On our recent endlessly exhausting drive across New York, my teenage daughter and I noticed a number of signs on the thruway:
IT CAN WAIT
TEXT STOP 5 MILES
At first, I read it as "I.T. can wait." I.T. is the acronym for Information Technology, and in larger companies the I.T. department provides tech support. (Okay, I already said that the drive was endlessly exhausting, didn't I?) Of course, what they were referring to was "it," not "I.T." — "it" being that oh-so-urgent communication, practically burning a hole in your pocket, and demanding to be sent STAT.
Essentially, the new signs and the 100 or so new designated rest areas are the Empire State's concerted effort to curb texting and driving.

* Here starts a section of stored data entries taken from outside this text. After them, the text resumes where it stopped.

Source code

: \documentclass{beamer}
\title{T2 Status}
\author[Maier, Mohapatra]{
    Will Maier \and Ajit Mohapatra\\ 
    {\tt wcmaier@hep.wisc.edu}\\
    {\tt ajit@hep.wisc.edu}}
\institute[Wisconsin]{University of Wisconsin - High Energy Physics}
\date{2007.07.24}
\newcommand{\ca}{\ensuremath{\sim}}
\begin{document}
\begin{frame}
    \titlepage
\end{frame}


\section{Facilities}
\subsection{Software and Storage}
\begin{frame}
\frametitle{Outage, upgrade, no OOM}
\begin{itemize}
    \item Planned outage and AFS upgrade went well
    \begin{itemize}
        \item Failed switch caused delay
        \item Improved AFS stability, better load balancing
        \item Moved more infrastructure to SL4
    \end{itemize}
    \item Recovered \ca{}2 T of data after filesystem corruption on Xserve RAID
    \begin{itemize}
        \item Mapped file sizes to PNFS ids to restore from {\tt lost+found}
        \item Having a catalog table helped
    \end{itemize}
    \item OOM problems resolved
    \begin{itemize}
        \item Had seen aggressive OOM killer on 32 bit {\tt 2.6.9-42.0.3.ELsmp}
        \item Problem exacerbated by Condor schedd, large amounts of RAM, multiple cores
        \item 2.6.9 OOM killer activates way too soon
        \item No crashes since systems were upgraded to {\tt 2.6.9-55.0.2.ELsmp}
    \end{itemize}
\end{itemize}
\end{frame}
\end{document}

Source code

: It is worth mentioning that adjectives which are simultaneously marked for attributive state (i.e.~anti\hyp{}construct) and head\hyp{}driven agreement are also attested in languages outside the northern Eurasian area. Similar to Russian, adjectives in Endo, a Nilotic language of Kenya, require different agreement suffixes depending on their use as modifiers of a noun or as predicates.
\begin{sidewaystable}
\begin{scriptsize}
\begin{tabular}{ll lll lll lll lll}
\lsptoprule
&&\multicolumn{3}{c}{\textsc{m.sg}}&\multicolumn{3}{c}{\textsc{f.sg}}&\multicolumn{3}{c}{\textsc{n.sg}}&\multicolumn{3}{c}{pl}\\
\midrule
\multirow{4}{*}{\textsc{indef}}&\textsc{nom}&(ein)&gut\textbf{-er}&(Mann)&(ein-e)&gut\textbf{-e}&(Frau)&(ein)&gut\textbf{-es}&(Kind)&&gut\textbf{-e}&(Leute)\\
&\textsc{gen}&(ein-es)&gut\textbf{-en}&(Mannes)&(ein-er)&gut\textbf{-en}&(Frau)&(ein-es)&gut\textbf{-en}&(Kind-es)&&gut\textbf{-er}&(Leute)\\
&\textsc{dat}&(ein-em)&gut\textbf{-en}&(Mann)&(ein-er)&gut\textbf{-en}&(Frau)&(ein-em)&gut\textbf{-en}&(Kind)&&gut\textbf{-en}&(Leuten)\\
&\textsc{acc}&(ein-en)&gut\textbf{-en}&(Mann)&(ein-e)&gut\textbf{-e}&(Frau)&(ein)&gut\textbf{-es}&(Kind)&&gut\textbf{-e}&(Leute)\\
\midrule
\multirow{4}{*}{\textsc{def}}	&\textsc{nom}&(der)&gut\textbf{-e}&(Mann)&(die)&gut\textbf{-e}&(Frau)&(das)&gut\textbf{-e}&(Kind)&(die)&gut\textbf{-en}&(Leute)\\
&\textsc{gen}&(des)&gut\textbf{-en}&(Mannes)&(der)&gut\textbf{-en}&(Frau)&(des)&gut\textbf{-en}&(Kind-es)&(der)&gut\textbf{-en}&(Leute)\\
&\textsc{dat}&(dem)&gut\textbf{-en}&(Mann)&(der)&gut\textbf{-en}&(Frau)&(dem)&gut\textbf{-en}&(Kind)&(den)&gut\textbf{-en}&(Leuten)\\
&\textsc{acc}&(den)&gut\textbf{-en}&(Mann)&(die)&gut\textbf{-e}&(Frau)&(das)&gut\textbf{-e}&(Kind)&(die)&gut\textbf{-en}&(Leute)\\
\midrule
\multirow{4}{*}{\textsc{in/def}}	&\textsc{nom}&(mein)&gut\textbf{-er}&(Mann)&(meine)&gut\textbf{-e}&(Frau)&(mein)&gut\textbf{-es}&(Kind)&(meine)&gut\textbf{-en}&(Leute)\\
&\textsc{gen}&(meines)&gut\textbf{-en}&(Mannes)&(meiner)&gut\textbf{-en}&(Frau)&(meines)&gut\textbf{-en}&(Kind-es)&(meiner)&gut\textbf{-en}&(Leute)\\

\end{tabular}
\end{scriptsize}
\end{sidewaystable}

Texting and driving ranks high on the list of the stupidest, most self-destructive things we can do these days. It should have its own separate division of The Darwin Awards, which recognize individuals who have contributed to human evolution by self-selecting themselves out of the gene pool. In other words, they really die because they're really dumb.
Really funny, right?
We all know not to text and drive. We've seen the deeply disturbing commercials warning us (in many cases with the most graphical depictions) of the consequences. As parents of new drivers, we anxiously (frantically) remind our teens to put away the phones when they're behind the wheel.
Nevertheless, when that little "ding" goes off, alerting you to an incoming — no doubt, mission-critical — text, it's very hard not to check and see what it is. My daughter has promised to keep her phone on "airplane mode" whenever she's driving. I trust her intention, but I also know she's human. So, I nag and nag and nag, and then sometimes I pray a little too.
It's become as dangerous as drinking and driving. Don't believe me?
In 2011, at least 23% of all auto collisions — 1.3 million of them — involved a cell phone.
A typical text requires the driver to take their eyes off the road for at least 5 seconds — if they're going 55 mph, that means driving the length of a football field without looking.
Teens are at greater risk than adults: 82% own cell phones; 52% admit to talking on those phones while driving; and 34% admit to texting.
Yet, they don't recognize the dangers: 77% are "somewhat confident" that they can text and drive; in fact, 55% say "it's easy."
Despite my elevated anxiety level, I'm not as concerned about my daughter making a mistake now. Her license is still fairly new and she isn't on "automatic pilot" yet. She doesn't drive too often or too far yet. And she still pays at least some attention to the rules we make. I worry more about the future, when driving is old hat.
Because I understand, first hand, that the siren's song of the cell phone doesn't just lure teenagers.
Last week, I had a client meeting in a town about 45 minutes from my office. As per usual (go ahead and nod, fellow moms), I was running a touch later than I had hoped because I was trying to do too many things in too little time. As I pulled out and up the street, I realized that my cell phone was still charging next to my desk.
It was tempting to turn around, but I wasn't sure I had the minutes to spare. So, I continued ... without it. That's right, I knowingly moved ahead and faced a 2-hour meeting plus a 45-minute drive each way, sans mobile device. OMG.
I can laugh about it now, but I felt like an amputee. What if someone needed me? What if I missed something? What if I actually arrived at the client's office early?
I see it with my daughter and her friends. But, I see it in myself and my friends too. Texting means we have something to do every single solitary moment.
But, that doesn't mean we're living in the moment. And, as I will continue to remind my daughter again and again, if you choose the wrong time to text, you may not be living at all.